MILAN (Reuters) -Italy’s second-biggest bank, UniCredit, on Monday unveiled a set of measures worth up to 8 billion euros ($8 billion) to ease the pain of firms and households hit by record energy costs and a wider price surge.

Chief Executive Andrea Orcel told a press call that UniCredit, which operates also in Germany, Austria and Eastern Europe, was working on similar measures for its other markets, and reassured on the quality of the bank’s loan book.

Though UniCredit is aware that many of its customers, especially in energy-hungry sectors such as steel or ceramics, are struggling, Orcel said loan repayments had kept up the benign trends seen in the second quarter.
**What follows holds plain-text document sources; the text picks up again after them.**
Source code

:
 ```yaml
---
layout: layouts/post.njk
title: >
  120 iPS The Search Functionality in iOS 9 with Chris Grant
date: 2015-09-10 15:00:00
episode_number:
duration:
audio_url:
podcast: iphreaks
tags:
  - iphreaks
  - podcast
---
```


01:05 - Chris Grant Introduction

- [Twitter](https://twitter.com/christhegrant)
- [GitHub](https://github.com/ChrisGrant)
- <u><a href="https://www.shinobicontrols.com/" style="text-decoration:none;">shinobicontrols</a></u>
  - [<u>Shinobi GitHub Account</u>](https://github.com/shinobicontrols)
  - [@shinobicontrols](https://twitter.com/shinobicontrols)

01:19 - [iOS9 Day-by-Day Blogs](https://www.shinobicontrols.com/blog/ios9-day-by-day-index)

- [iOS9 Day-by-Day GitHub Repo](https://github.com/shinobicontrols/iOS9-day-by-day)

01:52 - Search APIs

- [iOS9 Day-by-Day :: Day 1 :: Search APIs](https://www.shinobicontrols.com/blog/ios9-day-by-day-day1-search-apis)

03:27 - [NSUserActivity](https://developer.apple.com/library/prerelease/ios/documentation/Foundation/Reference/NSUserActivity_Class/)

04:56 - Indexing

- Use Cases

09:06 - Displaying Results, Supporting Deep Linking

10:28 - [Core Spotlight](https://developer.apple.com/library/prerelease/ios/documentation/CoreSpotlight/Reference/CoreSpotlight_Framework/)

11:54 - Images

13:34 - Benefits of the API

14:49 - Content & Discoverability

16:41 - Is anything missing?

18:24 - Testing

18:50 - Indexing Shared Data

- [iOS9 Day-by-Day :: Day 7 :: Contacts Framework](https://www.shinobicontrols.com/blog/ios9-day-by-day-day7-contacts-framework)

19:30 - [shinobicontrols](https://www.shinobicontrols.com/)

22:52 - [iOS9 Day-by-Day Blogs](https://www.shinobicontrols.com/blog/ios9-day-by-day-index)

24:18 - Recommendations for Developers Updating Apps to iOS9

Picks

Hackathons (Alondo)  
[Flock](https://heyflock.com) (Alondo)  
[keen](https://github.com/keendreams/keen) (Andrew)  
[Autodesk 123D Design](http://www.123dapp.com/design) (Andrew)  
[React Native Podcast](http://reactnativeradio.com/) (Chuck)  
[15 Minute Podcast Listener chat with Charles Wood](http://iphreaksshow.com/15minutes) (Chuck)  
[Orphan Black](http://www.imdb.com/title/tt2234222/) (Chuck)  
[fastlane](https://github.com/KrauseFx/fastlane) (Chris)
Ours is a pre-emptive move,” Remo Taricani, the bank’s deputy head of Italy, said. We asked ourselves, What can a bank do to help with the structural reduction in households’ disposable income and companies’ cash flows we’ll observe in the next two to three months?

Separately on Monday, Italy’s biggest bank, Intesa Sanpaolo, said it would provide an additional 2 billion euros in financing to small businesses to cover energy costs and offer a payment suspension of up to 24 months on existing loans.
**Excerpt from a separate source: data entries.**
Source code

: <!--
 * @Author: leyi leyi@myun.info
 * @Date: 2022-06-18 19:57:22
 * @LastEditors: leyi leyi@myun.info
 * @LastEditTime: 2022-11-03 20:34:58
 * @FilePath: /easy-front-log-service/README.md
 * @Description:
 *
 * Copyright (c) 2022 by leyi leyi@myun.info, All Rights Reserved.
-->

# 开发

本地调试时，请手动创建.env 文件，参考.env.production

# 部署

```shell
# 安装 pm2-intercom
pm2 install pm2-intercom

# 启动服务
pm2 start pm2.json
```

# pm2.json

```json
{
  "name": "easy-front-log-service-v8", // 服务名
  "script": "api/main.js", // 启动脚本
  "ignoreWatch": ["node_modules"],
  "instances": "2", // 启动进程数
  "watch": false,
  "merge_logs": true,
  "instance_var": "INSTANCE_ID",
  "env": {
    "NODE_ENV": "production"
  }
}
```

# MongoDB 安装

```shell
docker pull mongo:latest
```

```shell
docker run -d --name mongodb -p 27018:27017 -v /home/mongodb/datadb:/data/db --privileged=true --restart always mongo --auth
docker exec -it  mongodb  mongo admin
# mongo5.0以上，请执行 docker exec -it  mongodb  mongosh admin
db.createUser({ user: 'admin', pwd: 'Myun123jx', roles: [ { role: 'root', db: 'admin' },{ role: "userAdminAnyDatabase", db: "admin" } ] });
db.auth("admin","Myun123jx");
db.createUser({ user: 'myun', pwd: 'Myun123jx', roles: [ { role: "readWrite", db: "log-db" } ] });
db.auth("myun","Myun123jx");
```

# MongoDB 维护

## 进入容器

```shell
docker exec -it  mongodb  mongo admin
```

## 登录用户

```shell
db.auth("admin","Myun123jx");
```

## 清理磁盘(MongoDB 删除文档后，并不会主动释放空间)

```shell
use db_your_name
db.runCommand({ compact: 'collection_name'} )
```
UniCredit will offer companies 5 billion euros in new loans with a maturity of up to three years to help them pay their energy bills.

Another 3 billion euros will be made available through payment suspensions and other measures for holders of credit cards and mortgage loans.

Companies that have not tapped guarantees on bank debt made available by the government can request until Dec. 31 a 12-month moratorium on their mortgages, UniCredit said.

An up to 12-month suspension for capital reimbursement and the possibility to tweak the repayment plan will be given on 400,000 house mortgages.

Some 1.4 million credit card holders will have the chance to postpone by up to six months with zero rates and fees their payments from Oct. 1 to the end of the year.